MATERIAL SUPPLIED ▸
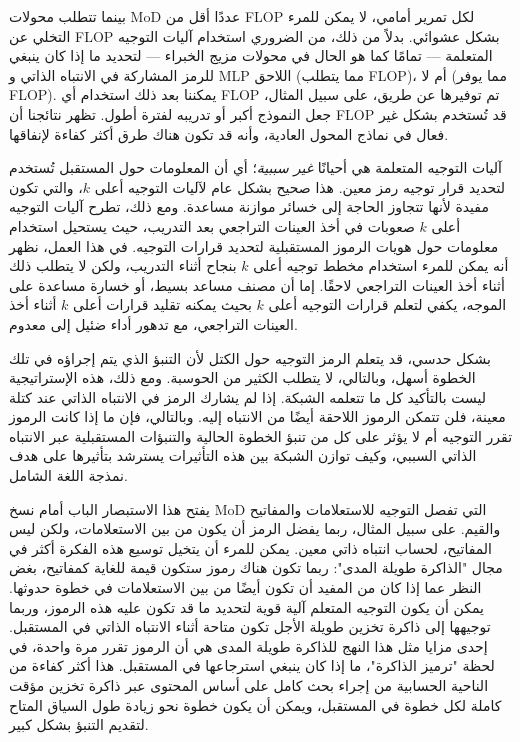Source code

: \documentclass[11pt, a4paper, onecolumn, logo, copyright]{googledeepmind}
\begin{document}
بينما تتطلب محولات MoD عددًا أقل من FLOP لكل تمرير أمامي، لا يمكن للمرء التخلي عن FLOP بشكل عشوائي. بدلاً من ذلك، من الضروري استخدام آليات التوجيه المتعلمة --- تمامًا كما هو الحال في محولات مزيج الخبراء --- لتحديد ما إذا كان ينبغي للرمز المشاركة في الانتباه الذاتي و MLP اللاحق (مما يتطلب FLOP)، أم لا (مما يوفر FLOP). يمكننا بعد ذلك استخدام أي FLOP تم توفيرها عن طريق، على سبيل المثال، جعل النموذج أكبر أو تدريبه لفترة أطول. تظهر نتائجنا أن FLOP قد تُستخدم بشكل غير فعال في نماذج المحول العادية، وأنه قد تكون هناك طرق أكثر كفاءة لإنفاقها.

آليات التوجيه المتعلمة هي أحيانًا \textit{غير سببية}؛ أي أن المعلومات حول المستقبل تُستخدم لتحديد قرار توجيه رمز معين. هذا صحيح بشكل عام لآليات التوجيه أعلى $k$، والتي تكون مفيدة لأنها تتجاوز الحاجة إلى خسائر موازنة مساعدة. ومع ذلك، تطرح آليات التوجيه أعلى $k$ صعوبات في أخذ العينات التراجعي بعد التدريب، حيث يستحيل استخدام معلومات حول هويات الرموز المستقبلية لتحديد قرارات التوجيه. في هذا العمل، نظهر أنه يمكن للمرء استخدام مخطط توجيه أعلى $k$ بنجاح أثناء التدريب، ولكن لا يتطلب ذلك أثناء أخذ العينات التراجعي لاحقًا. إما أن مصنف مساعد بسيط، أو خسارة مساعدة على الموجه، يكفي لتعلم قرارات التوجيه أعلى $k$ بحيث يمكنه تقليد قرارات أعلى $k$ أثناء أخذ العينات التراجعي، مع تدهور أداء ضئيل إلى معدوم.

بشكل حدسي، قد يتعلم الرمز التوجيه حول الكتل لأن التنبؤ الذي يتم إجراؤه في تلك الخطوة أسهل، وبالتالي، لا يتطلب الكثير من الحوسبة. ومع ذلك، هذه الإستراتيجية ليست بالتأكيد كل ما تتعلمه الشبكة. إذا لم يشارك الرمز في الانتباه الذاتي عند كتلة معينة، فلن تتمكن الرموز اللاحقة أيضًا من الانتباه إليه. وبالتالي، فإن ما إذا كانت الرموز تقرر التوجيه أم لا يؤثر على كل من تنبؤ الخطوة الحالية والتنبؤات المستقبلية عبر الانتباه الذاتي السببي، وكيف توازن الشبكة بين هذه التأثيرات يسترشد بتأثيرها على هدف نمذجة اللغة الشامل.

يفتح هذا الاستبصار الباب أمام نسخ MoD التي تفصل التوجيه للاستعلامات والمفاتيح والقيم. على سبيل المثال، ربما يفضل الرمز أن يكون من بين الاستعلامات، ولكن ليس المفاتيح، لحساب انتباه ذاتي معين. يمكن للمرء أن يتخيل توسيع هذه الفكرة أكثر في مجال "الذاكرة طويلة المدى": ربما تكون هناك رموز ستكون قيمة للغاية كمفاتيح، بغض النظر عما إذا كان من المفيد أن تكون أيضًا من بين الاستعلامات في خطوة حدوثها. يمكن أن يكون التوجيه المتعلم آلية قوية لتحديد ما قد تكون عليه هذه الرموز، وربما توجيهها إلى ذاكرة تخزين طويلة الأجل تكون متاحة أثناء الانتباه الذاتي في المستقبل. إحدى مزايا مثل هذا النهج للذاكرة طويلة المدى هي أن الرموز تقرر مرة واحدة، في لحظة "ترميز الذاكرة"، ما إذا كان ينبغي استرجاعها في المستقبل. هذا أكثر كفاءة من الناحية الحسابية من إجراء بحث كامل على أساس المحتوى عبر ذاكرة تخزين مؤقت كاملة لكل خطوة في المستقبل، ويمكن أن يكون خطوة نحو زيادة طول السياق المتاح لتقديم التنبؤ بشكل كبير.
\end{document}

YOUR ASSIGNMENT ▸ All the records need to be retyped word for word, except for the pictures.

RESULT FOR THIS TASK ▸
Source code

: \documentclass[11pt, a4paper, onecolumn, logo, copyright]{googledeepmind}
\begin{document}
بينما تتطلب محولات MoD عددًا أقل من FLOP لكل تمرير أمامي، لا يمكن للمرء التخلي عن FLOP بشكل عشوائي. بدلاً من ذلك، من الضروري استخدام آليات التوجيه المتعلمة --- تمامًا كما هو الحال في محولات مزيج الخبراء --- لتحديد ما إذا كان ينبغي للرمز المشاركة في الانتباه الذاتي و MLP اللاحق (مما يتطلب FLOP)، أم لا (مما يوفر FLOP). يمكننا بعد ذلك استخدام أي FLOP تم توفيرها عن طريق، على سبيل المثال، جعل النموذج أكبر أو تدريبه لفترة أطول. تظهر نتائجنا أن FLOP قد تُستخدم بشكل غير فعال في نماذج المحول العادية، وأنه قد تكون هناك طرق أكثر كفاءة لإنفاقها.

آليات التوجيه المتعلمة هي أحيانًا \textit{غير سببية}؛ أي أن المعلومات حول المستقبل تُستخدم لتحديد قرار توجيه رمز معين. هذا صحيح بشكل عام لآليات التوجيه أعلى $k$، والتي تكون مفيدة لأنها تتجاوز الحاجة إلى خسائر موازنة مساعدة. ومع ذلك، تطرح آليات التوجيه أعلى $k$ صعوبات في أخذ العينات التراجعي بعد التدريب، حيث يستحيل استخدام معلومات حول هويات الرموز المستقبلية لتحديد قرارات التوجيه. في هذا العمل، نظهر أنه يمكن للمرء استخدام مخطط توجيه أعلى $k$ بنجاح أثناء التدريب، ولكن لا يتطلب ذلك أثناء أخذ العينات التراجعي لاحقًا. إما أن مصنف مساعد بسيط، أو خسارة مساعدة على الموجه، يكفي لتعلم قرارات التوجيه أعلى $k$ بحيث يمكنه تقليد قرارات أعلى $k$ أثناء أخذ العينات التراجعي، مع تدهور أداء ضئيل إلى معدوم.

بشكل حدسي، قد يتعلم الرمز التوجيه حول الكتل لأن التنبؤ الذي يتم إجراؤه في تلك الخطوة أسهل، وبالتالي، لا يتطلب الكثير من الحوسبة. ومع ذلك، هذه الإستراتيجية ليست بالتأكيد كل ما تتعلمه الشبكة. إذا لم يشارك الرمز في الانتباه الذاتي عند كتلة معينة، فلن تتمكن الرموز اللاحقة أيضًا من الانتباه إليه. وبالتالي، فإن ما إذا كانت الرموز تقرر التوجيه أم لا يؤثر على كل من تنبؤ الخطوة الحالية والتنبؤات المستقبلية عبر الانتباه الذاتي السببي، وكيف توازن الشبكة بين هذه التأثيرات يسترشد بتأثيرها على هدف نمذجة اللغة الشامل.

يفتح هذا الاستبصار الباب أمام نسخ MoD التي تفصل التوجيه للاستعلامات والمفاتيح والقيم. على سبيل المثال، ربما يفضل الرمز أن يكون من بين الاستعلامات، ولكن ليس المفاتيح، لحساب انتباه ذاتي معين. يمكن للمرء أن يتخيل توسيع هذه الفكرة أكثر في مجال "الذاكرة طويلة المدى": ربما تكون هناك رموز ستكون قيمة للغاية كمفاتيح، بغض النظر عما إذا كان من المفيد أن تكون أيضًا من بين الاستعلامات في خطوة حدوثها. يمكن أن يكون التوجيه المتعلم آلية قوية لتحديد ما قد تكون عليه هذه الرموز، وربما توجيهها إلى ذاكرة تخزين طويلة الأجل تكون متاحة أثناء الانتباه الذاتي في المستقبل. إحدى مزايا مثل هذا النهج للذاكرة طويلة المدى هي أن الرموز تقرر مرة واحدة، في لحظة "ترميز الذاكرة"، ما إذا كان ينبغي استرجاعها في المستقبل. هذا أكثر كفاءة من الناحية الحسابية من إجراء بحث كامل على أساس المحتوى عبر ذاكرة تخزين مؤقت كاملة لكل خطوة في المستقبل، ويمكن أن يكون خطوة نحو زيادة طول السياق المتاح لتقديم التنبؤ بشكل كبير.
\end{document}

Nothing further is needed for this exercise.